— Et on commence ce plan quand ? demanda Anouk.

— Maintenant. Vous avez l'air en bonne santé, et la clinique exagère toujours à propos des durées de convalescence. »

Décidément, elle ne s'inquiétait pas plus qu'avant de leur état. Si les adolescents s'étaient posé des questions sur sa compassion, ils étaient à présent sûrs qu'elle ignorait jusqu'à l'existence de cette qualité.

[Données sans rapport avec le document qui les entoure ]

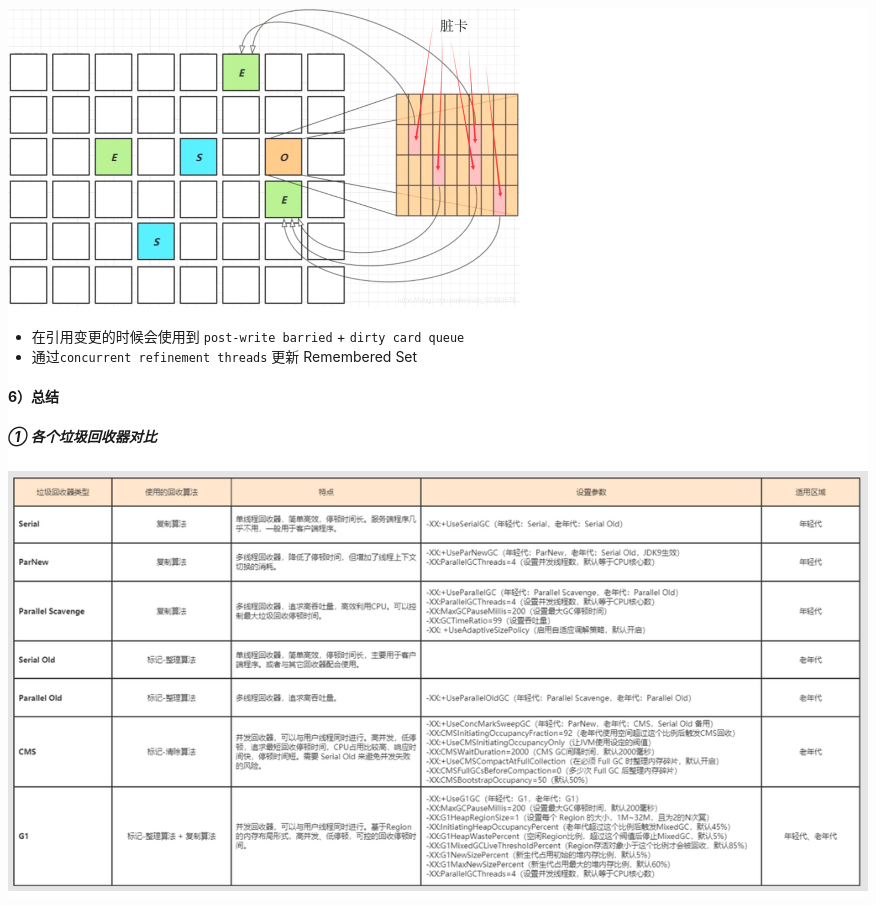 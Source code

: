 <img src="JVM.assets/20210210154940579.png" alt="在这里插入图片描述" style="zoom:50%;" />

- 在引用变更的时候会使用到 `post-write barried` + `dirty card queue`
- 通过`concurrent refinement threads` 更新 Remembered Set



#### 6）总结

##### ① 各个垃圾回收器对比

![image-20230322185224083](JVM.assets/image-20230322185224083.png)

Ils n'eurent même pas le temps de répliquer : elle se leva, attrapa sa besace et sa veste, puis quitta la chambre d'hôpital. Ils tournèrent la tête vers Tara, tout aussi perdue qu'eux, qui leur demanda de faire de même, d'un geste hésitant. Ils s'extirpèrent de leurs lits, saisirent leurs sacs remplis de matériel artistique et jetèrent un ultime coup d'œil à l'endroit le plus accueillant qu'ils aient visité, ces derniers temps. Puis ils partirent sans enthousiasme.

Pour quitter la clinique, ils empruntèrent un portail qui les mena dans l'aile ouest du Sénat ; ce genre de voyage multidimensionnel devenait une habitude, pour eux. Ils traversèrent un passage semblable à la galerie des Glaces du château de Versailles, et débouchèrent sur le hall d'entrée circulaire, pour la seconde fois en une semaine. Quelques jours plus tôt, qui leur paraissaient une éternité, ils l'avaient en effet aperçu avec Inalén. Puis ils avaient dû affronter les Sénateurs, leur arrogance insupportable et leurs missions ridicules. Mais ce souvenir d'un moment d'agacement leur semblait presque agréable, comparé à leurs expériences plus récentes... Désormais, ils allaient de danger en danger, et ils s'y épuisaient.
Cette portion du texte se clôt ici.